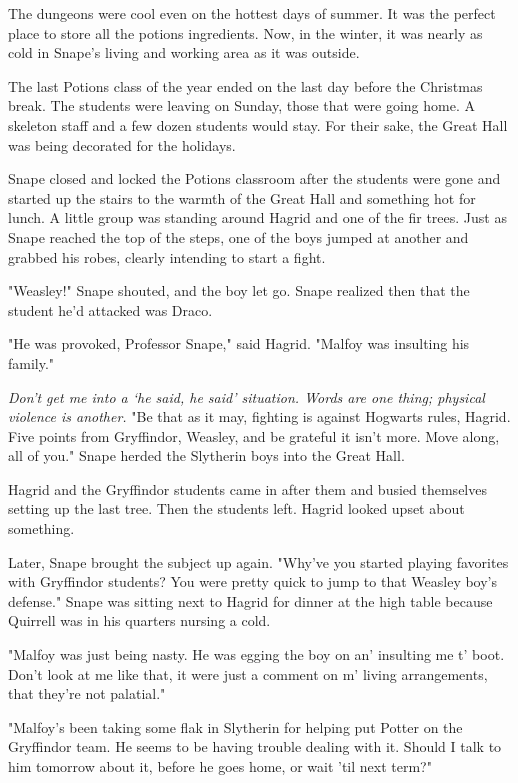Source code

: \documentclass[a4paper,11pt]{article}
\begin{document}
The dungeons were cool even on the hottest days of summer. It was the perfect place to store all the potions ingredients. Now, in the winter, it was nearly as cold in Snape's living and working area as it was outside.

The last Potions class of the year ended on the last day before the Christmas break. The students were leaving on Sunday, those that were going home. A skeleton staff and a few dozen students would stay. For their sake, the Great Hall was being decorated for the holidays.

Snape closed and locked the Potions classroom after the students were gone and started up the stairs to the warmth of the Great Hall and something hot for lunch. A little group was standing around Hagrid and one of the fir trees. Just as Snape reached the top of the steps, one of the boys jumped at another and grabbed his robes, clearly intending to start a fight.

"Weasley!" Snape shouted, and the boy let go. Snape realized then that the student he'd attacked was Draco.

"He was provoked, Professor Snape," said Hagrid. "Malfoy was insulting his family."

\emph{Don't get me into a `he said, he said' situation. Words are one thing; physical violence is another.} "Be that as it may, fighting is against Hogwarts rules, Hagrid. Five points from Gryffindor, Weasley, and be grateful it isn't more. Move along, all of you." Snape herded the Slytherin boys into the Great Hall.

Hagrid and the Gryffindor students came in after them and busied themselves setting up the last tree. Then the students left. Hagrid looked upset about something.

Later, Snape brought the subject up again. "Why've you started playing favorites with Gryffindor students? You were pretty quick to jump to that Weasley boy's defense." Snape was sitting next to Hagrid for dinner at the high table because Quirrell was in his quarters nursing a cold.

"Malfoy was just being nasty. He was egging the boy on an' insulting me t' boot. Don't look at me like that, it were just a comment on m' living arrangements, that they're not palatial."

"Malfoy's been taking some flak in Slytherin for helping put Potter on the Gryffindor team. He seems to be having trouble dealing with it. Should I talk to him tomorrow about it, before he goes home, or wait 'til next term?"
\end{document}
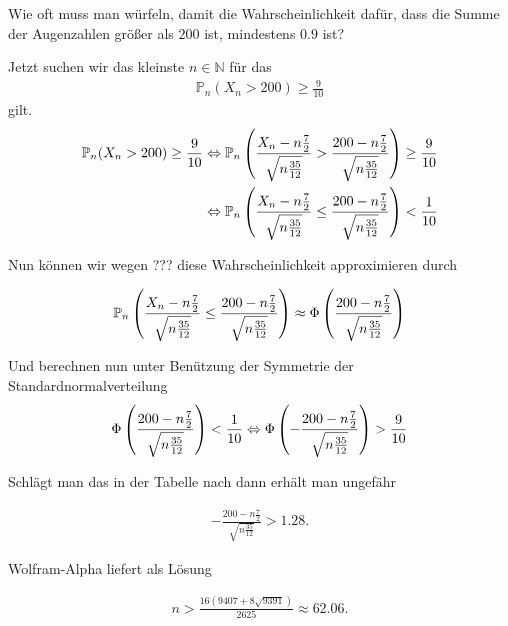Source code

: \begin{exercise}

Wie oft muss man würfeln, damit die Wahrscheinlichkeit dafür, dass die Summe der Augenzahlen größer als $200$ ist, mindestens $0.9$ ist?

\end{exercise}

\begin{solution}

Jetzt suchen wir das kleinste $n \in \mathbb{N}$ für das 
\begin{align*}
    \mathbb{P}_n(X_n > 200) \geq \frac{9}{10}
\end{align*}
gilt. 
\begin{align*}
    \mathbb{P}_n(X_n > 200) \geq \frac{9}{10} &\Leftrightarrow \mathbb{P}_n\left ( \frac{X_n-n\frac{7}{2}}{\sqrt{n\frac{35}{12}}} > \frac{200 -n\frac{7}{2}}{\sqrt{n\frac{35}{12}}} \right ) \geq \frac{9}{10} \\
    &\Leftrightarrow \mathbb{P}_n\left ( \frac{X_n-n\frac{7}{2}}{\sqrt{n\frac{35}{12}}} \leq \frac{200 -n\frac{7}{2}}{\sqrt{n\frac{35}{12}}} \right ) < \frac{1}{10}
\end{align*}

Nun können wir wegen ??? diese Wahrscheinlichkeit approximieren durch

\begin{align*}
    \mathbb{P}_n\left ( \frac{X_n-n\frac{7}{2}}{\sqrt{n\frac{35}{12}}} \leq \frac{200 -n\frac{7}{2}}{\sqrt{n\frac{35}{12}}} \right ) \approx \Phi\left ( \frac{200 -n\frac{7}{2}}{\sqrt{n\frac{35}{12}}} \right )
\end{align*}

Und berechnen nun unter Benützung der Symmetrie der Standardnormalverteilung
\begin{align*}
    \Phi\left ( \frac{200 -n\frac{7}{2}}{\sqrt{n\frac{35}{12}}} \right ) < \frac{1}{10} \Leftrightarrow \Phi\left ( -\frac{200 -n\frac{7}{2}}{\sqrt{n\frac{35}{12}}} \right ) > \frac{9}{10}
\end{align*}

Schlägt man das in der Tabelle nach dann erhält man ungefähr

\begin{align*}
    -\frac{200 -n\frac{7}{2}}{\sqrt{n\frac{35}{12}}} > 1.28.
\end{align*}

Wolfram-Alpha liefert als Lösung

\begin{align*}
    n > \frac{16(9407+8\sqrt{9391})}{2625} \approx 62.06.
\end{align*}

\end{solution}
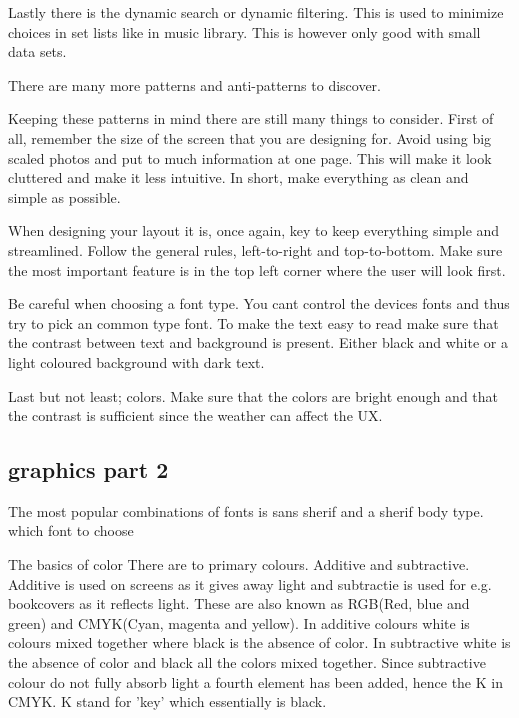 Lastly there is the dynamic search or dynamic filtering. This is used to minimize choices in set lists like in music library. This is however only good with small data sets.\cite{Pattern}

There are many more patterns and anti-patterns to discover. \cite{Pattern}

Keeping these patterns in mind there are still many things to consider. 
First of all, remember the size of the screen that you are designing for. Avoid using big scaled photos and put to much information at one page. This will make it look cluttered and make it less intuitive. \cite{Graphic}
In short, make everything as clean and simple as possible. 

When designing your layout it is, once again, key to keep everything simple and streamlined. 
Follow the general rules, left-to-right and top-to-bottom. Make sure the most important feature is in the top left corner where the user will look first.\cite{Graphic}

Be careful when choosing a font type. You cant control the devices fonts and thus try to pick an common type font.  \cite{Graphic} To make the text easy to read make sure that the contrast between text and background is present. Either black and white or a light coloured background with dark text. \cite{Graphic}

Last but not least; colors. Make sure that the colors are bright enough and that the contrast is sufficient since the weather can affect the UX. \cite{Graphic}

\subsection{graphics part 2}

The most popular combinations of fonts is sans sherif and a sherif body type. \cite{TypeComb}
which font to choose \cite{Font}

The basics of color \cite{Colour}
There are to primary colours. Additive and subtractive. Additive is used on screens as it gives away light and subtractie is used for e.g. bookcovers as it reflects light. \cite{Colour}
These are also known as RGB(Red, blue and green) and CMYK(Cyan, magenta and yellow).
In additive colours white is colours mixed together where black is the absence of color. In subtractive white is the absence of color and black all the colors mixed together. 
Since subtractive colour do not fully absorb light a fourth element has been added, hence the K in CMYK. K stand for 'key' which essentially is black.\cite{Colour}

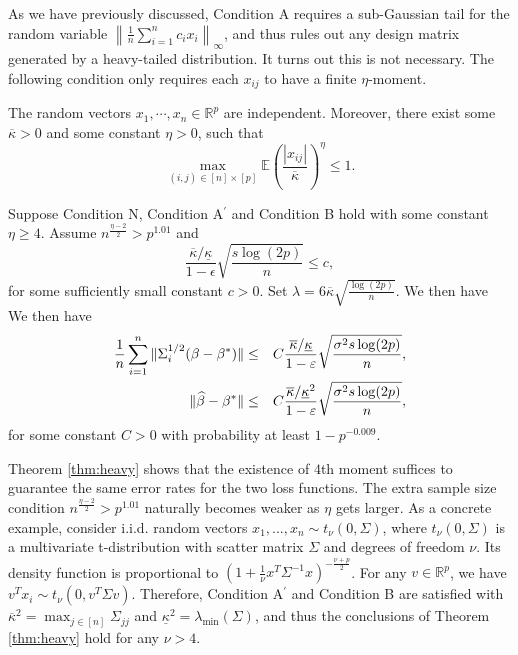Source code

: As we have previously discussed, Condition A requires a sub-Gaussian tail for the random variable $\left\|\frac{1}{n}\sum_{i=1}^nc_ix_i\right\|_{\infty}$, and thus rules out any design matrix generated by a heavy-tailed distribution. It turns out this is not necessary. The following condition only requires each $x_{ij}$ to have a finite $\eta$-moment.

\begin{conda'}
The random vectors $x_1,\cdots,x_n\in\mathbb{R}^p$ are independent. Moreover, there exist some $\overline{\kappa}>0$ and some constant $\eta>0$, such that
$$\max_{(i,j)\in[n]\times [p]}\mathbb{E}\left(\frac{|x_{ij}|}{\overline{\kappa}}\right)^{\eta}\leq 1.$$
\end{conda'}

\begin{thm}\label{thm:heavy}
Suppose Condition N, Condition A${}^\prime$ and Condition B hold with some constant $\eta\geq 4$. Assume $n^{\frac{\eta-2}{2}}>p^{1.01}$ and
$$\frac{\overline{\kappa}/\underline{\kappa}}{1-\epsilon}\sqrt{\frac{s\log(2p)}{n}}\leq c,$$
for some sufficiently small constant $c>0$. Set $\lambda=6\overline{\kappa}\sqrt{\frac{\log(2p)}{n}}$. We then have
We then have
\begin{eqnarray*}
\frac{1}{n}\sum_{i=1}^n\|\Sigma_i^{1/2}(\beta-\beta^*)\| &\leq& C\frac{\overline{\kappa}/\underline{\kappa}}{1-\epsilon}\sqrt{\frac{\sigma^2s\log(2p)}{n}}, \\
\|\wh{\beta}-\beta^*\| &\leq& C\frac{\overline{\kappa}/\underline{\kappa}^2}{1-\epsilon}\sqrt{\frac{\sigma^2s\log(2p)}{n}},
\end{eqnarray*}
for some constant $C>0$ with probability at least $1-p^{-0.009}$.
\end{thm}

Theorem \ref{thm:heavy} shows that the existence of $4$th moment suffices to guarantee the same error rates for the two loss functions. The extra sample size condition $n^{\frac{\eta-2}{2}}>p^{1.01}$ naturally becomes weaker as $\eta$ gets larger. As a concrete example, consider i.i.d. random vectors $x_1,...,x_n\sim t_{\nu}(0,\Sigma)$, where $t_{\nu}(0,\Sigma)$ is a multivariate t-distribution with scatter matrix $\Sigma$ and degrees of freedom $\nu$. Its density function is proportional to $\left(1+\frac{1}{\nu}x^T\Sigma^{-1}x\right)^{-\frac{\nu+p}{2}}$. For any $v\in\mathbb{R}^p$, we have $v^Tx_i\sim t_{\nu}(0,v^T\Sigma v)$. Therefore, Condition A${}^\prime$ and Condition B are satisfied with $\overline{\kappa}^2=\max_{j\in[n]}\Sigma_{jj}$ and $\underline{\kappa}^2=\lambda_{\min}(\Sigma)$, and thus the conclusions of Theorem \ref{thm:heavy} hold for any $\nu>4$.

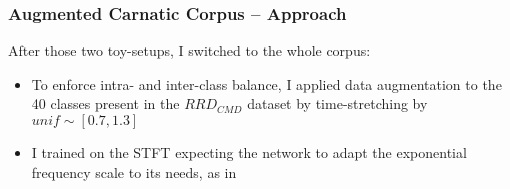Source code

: \documentclass[hyperref={pdfpagelabels=false}]{beamer}
\begin{document}
\begin{frame}
  \frametitle{Augmented Carnatic Corpus -- Approach}
  After those two toy-setups, I switched to the whole corpus:
  \begin{itemize}
  \item \scriptsize To enforce intra- and inter-class balance, I applied data augmentation to the 40 classes present in the $RRD_{CMD}$ dataset by time-stretching by $unif \sim [0.7, 1.3]$
  \item \scriptsize I trained on the STFT expecting the network to adapt the exponential frequency scale to its needs, as in \cite{wavspaper}
  \end{itemize}
\vspace{-3mm}
  \begin{columns}
         \begin{table}
           \centering
         \end{table}


\end{columns}
\end{frame}
\end{document}
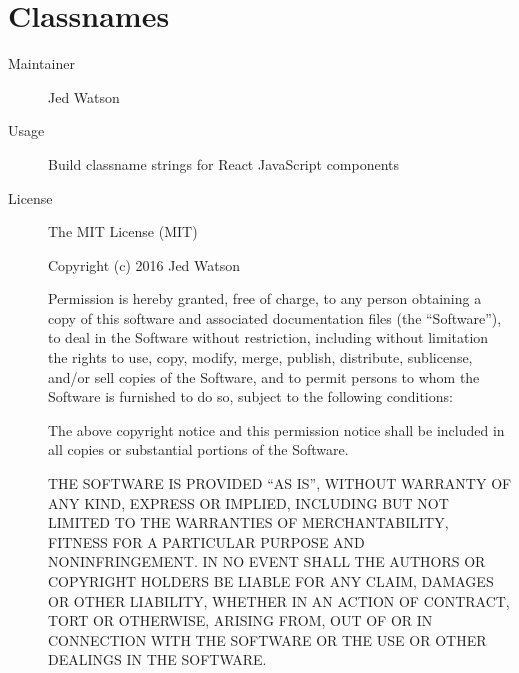   \section*{Classnames}
    \begin{description}
      \item[Maintainer] Jed Watson
      \item[Usage] Build classname strings for React JavaScript components
      \item[License] \scriptsize The MIT License (MIT)

        Copyright (c) 2016 Jed Watson

        Permission is hereby granted, free of charge, to any person obtaining a copy
        of this software and associated documentation files (the ``Software''), to deal
        in the Software without restriction, including without limitation the rights
        to use, copy, modify, merge, publish, distribute, sublicense, and/or sell
        copies of the Software, and to permit persons to whom the Software is
        furnished to do so, subject to the following conditions:

        The above copyright notice and this permission notice shall be included in all
        copies or substantial portions of the Software.

        THE SOFTWARE IS PROVIDED ``AS IS'', WITHOUT WARRANTY OF ANY KIND, EXPRESS OR
        IMPLIED, INCLUDING BUT NOT LIMITED TO THE WARRANTIES OF MERCHANTABILITY,
        FITNESS FOR A PARTICULAR PURPOSE AND NONINFRINGEMENT. IN NO EVENT SHALL THE
        AUTHORS OR COPYRIGHT HOLDERS BE LIABLE FOR ANY CLAIM, DAMAGES OR OTHER
        LIABILITY, WHETHER IN AN ACTION OF CONTRACT, TORT OR OTHERWISE, ARISING FROM,
        OUT OF OR IN CONNECTION WITH THE SOFTWARE OR THE USE OR OTHER DEALINGS IN THE
        SOFTWARE.
    \end{description}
* * * *
*Problem:*
Among the entries above, copy exactly only the lines starting with the one containing "attacked was Draco." and going through the one containing "Hagrid and the", both ends included.

*Expected output:*
"Weasley!" Snape shouted, and the boy let go. Snape realized then that the student he'd attacked was Draco.

"He was provoked, Professor Snape," said Hagrid. "Malfoy was insulting his family."

\emph{Don't get me into a `he said, he said' situation. Words are one thing; physical violence is another.} "Be that as it may, fighting is against Hogwarts rules, Hagrid. Five points from Gryffindor, Weasley, and be grateful it isn't more. Move along, all of you." Snape herded the Slytherin boys into the Great Hall.

Hagrid and the Gryffindor students came in after them and busied themselves setting up the last tree. Then the students left. Hagrid looked upset about something.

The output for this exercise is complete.